The diversity business has its ups and downs. Marxism is a luxury product and there’s less of a budget for virtue signaling now at the FAANG gang, the tech industry and a lot of big corps. Corporations embrace causes to refresh their brands, but DEI has become stale. There’s only so many times you can invite Ibram X. Kendi to intone about anti-racism at a mandatory C-suite Zoom seminar before everyone realizes that the leadership has no new ideas and no plan.
In tough times, the multinationals that went big on wokeness are assuring investors that they’re cutting back. The new wave of incoming CEOs are middle aged white geeks with a penchant for numbers and responsible leadership. The ad campaigns are still woke and ESG investing is an economic disease that is destroying pension value and undermining our economy, but corporate racism is becoming as outdated an artifact of 2020 as workplace mask mandates.
The Biden administration is aggressively pushing equity, but the companies shipwrecked by his economy have less time to meditate on their unconscious biases and promise “to do better”.
Wokeness, like the Biden administration, has gone broke. And America has gone broke with it.
DEI will be rebranded, reborn in the blood of more race riots and viral cancellations, but for now it’s withering as companies tighten belts and look for new shiny objects to distract investors.

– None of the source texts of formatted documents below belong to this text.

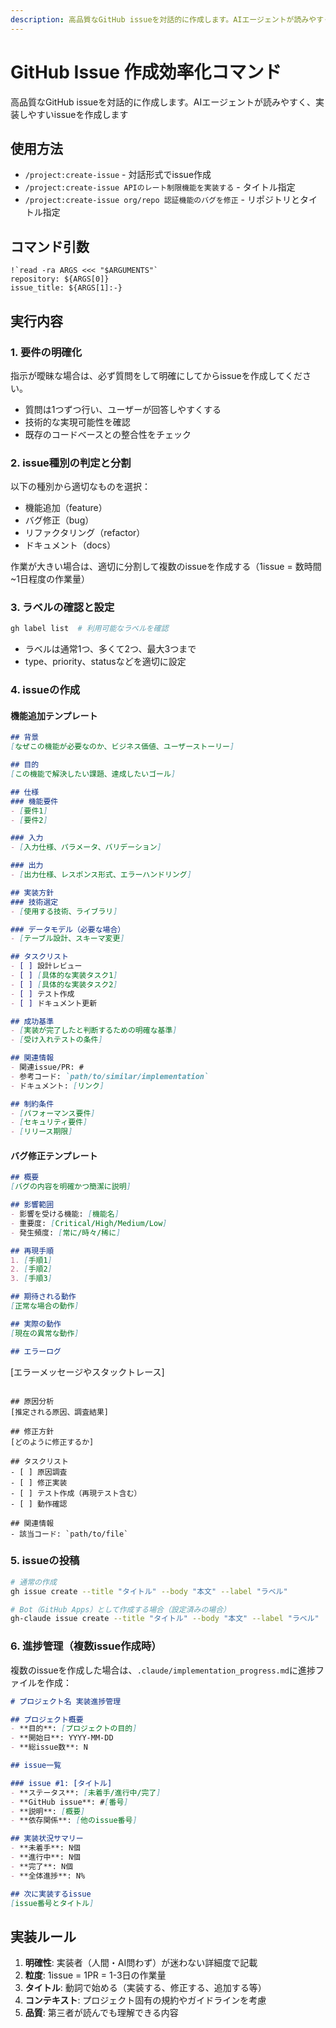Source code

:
 ```yaml
---
description: 高品質なGitHub issueを対話的に作成します。AIエージェントが読みやすく、実装しやすいissueを作成します
---
```


# GitHub Issue 作成効率化コマンド

高品質なGitHub issueを対話的に作成します。AIエージェントが読みやすく、実装しやすいissueを作成します

## 使用方法
- `/project:create-issue` - 対話形式でissue作成
- `/project:create-issue APIのレート制限機能を実装する` - タイトル指定
- `/project:create-issue org/repo 認証機能のバグを修正` - リポジトリとタイトル指定

## コマンド引数
```
!`read -ra ARGS <<< "$ARGUMENTS"`
repository: ${ARGS[0]}
issue_title: ${ARGS[1]:-}
```

## 実行内容

### 1. 要件の明確化
指示が曖昧な場合は、必ず質問をして明確にしてからissueを作成してください。
- 質問は1つずつ行い、ユーザーが回答しやすくする
- 技術的な実現可能性を確認
- 既存のコードベースとの整合性をチェック

### 2. issue種別の判定と分割
以下の種別から適切なものを選択：
- 機能追加（feature）
- バグ修正（bug）
- リファクタリング（refactor）
- ドキュメント（docs）

作業が大きい場合は、適切に分割して複数のissueを作成する（1issue = 数時間~1日程度の作業量）

### 3. ラベルの確認と設定
```bash
gh label list  # 利用可能なラベルを確認
```
- ラベルは通常1つ、多くて2つ、最大3つまで
- type、priority、statusなどを適切に設定

### 4. issueの作成

#### 機能追加テンプレート
```markdown
## 背景
[なぜこの機能が必要なのか、ビジネス価値、ユーザーストーリー]

## 目的
[この機能で解決したい課題、達成したいゴール]

## 仕様
### 機能要件
- [要件1]
- [要件2]

### 入力
- [入力仕様、パラメータ、バリデーション]

### 出力
- [出力仕様、レスポンス形式、エラーハンドリング]

## 実装方針
### 技術選定
- [使用する技術、ライブラリ]

### データモデル（必要な場合）
- [テーブル設計、スキーマ変更]

## タスクリスト
- [ ] 設計レビュー
- [ ] [具体的な実装タスク1]
- [ ] [具体的な実装タスク2]
- [ ] テスト作成
- [ ] ドキュメント更新

## 成功基準
- [実装が完了したと判断するための明確な基準]
- [受け入れテストの条件]

## 関連情報
- 関連issue/PR: #
- 参考コード: `path/to/similar/implementation`
- ドキュメント: [リンク]

## 制約条件
- [パフォーマンス要件]
- [セキュリティ要件]
- [リリース期限]
```

#### バグ修正テンプレート
```markdown
## 概要
[バグの内容を明確かつ簡潔に説明]

## 影響範囲
- 影響を受ける機能: [機能名]
- 重要度: [Critical/High/Medium/Low]
- 発生頻度: [常に/時々/稀に]

## 再現手順
1. [手順1]
2. [手順2]
3. [手順3]

## 期待される動作
[正常な場合の動作]

## 実際の動作
[現在の異常な動作]

## エラーログ
```
[エラーメッセージやスタックトレース]
```

## 原因分析
[推定される原因、調査結果]

## 修正方針
[どのように修正するか]

## タスクリスト
- [ ] 原因調査
- [ ] 修正実装
- [ ] テスト作成（再現テスト含む）
- [ ] 動作確認

## 関連情報
- 該当コード: `path/to/file`
```

### 5. issueの投稿
```bash
# 通常の作成
gh issue create --title "タイトル" --body "本文" --label "ラベル"

# Bot（GitHub Apps）として作成する場合（設定済みの場合）
gh-claude issue create --title "タイトル" --body "本文" --label "ラベル"
```

### 6. 進捗管理（複数issue作成時）
複数のissueを作成した場合は、`.claude/implementation_progress.md`に進捗ファイルを作成：

```markdown
# プロジェクト名 実装進捗管理

## プロジェクト概要
- **目的**: [プロジェクトの目的]
- **開始日**: YYYY-MM-DD
- **総issue数**: N

## issue一覧

### issue #1: [タイトル]
- **ステータス**: [未着手/進行中/完了]
- **GitHub issue**: #[番号]
- **説明**: [概要]
- **依存関係**: [他のissue番号]

## 実装状況サマリー
- **未着手**: N個
- **進行中**: N個
- **完了**: N個
- **全体進捗**: N%

## 次に実装するissue
[issue番号とタイトル]
```

## 実装ルール
1. **明確性**: 実装者（人間・AI問わず）が迷わない詳細度で記載
2. **粒度**: 1issue = 1PR = 1-3日の作業量
3. **タイトル**: 動詞で始める（実装する、修正する、追加する等）
4. **コンテキスト**: プロジェクト固有の規約やガイドラインを考慮
5. **品質**: 第三者が読んでも理解できる内容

Like AI. What happens if you combine DEI and AI?
DEI.AI offers “an AI-powered Diversity, Equity and Inclusion assistant” that you can ask to “help you better understand the landscape of DE&I”. No more “unpaid emotional labor” of explaining why all white people are racist. Now there’s an app to tell you exactly how racist you are.
A DEI app costs a whole lot less than a DEI department. And DEI dogma is easily automated.
There’s even a browser add-on that will scan your emails and “detect problematic language” like “grandfathered”. What could better embody diversity than replacing black people with software?
DEI, once exciting, is now just another formula, a set of tired rules that overlap all the others embedded in corporate and government workplaces that everyone is learning to ignore. And, like any other formula, the work of yelling at white people can be outsourced to software.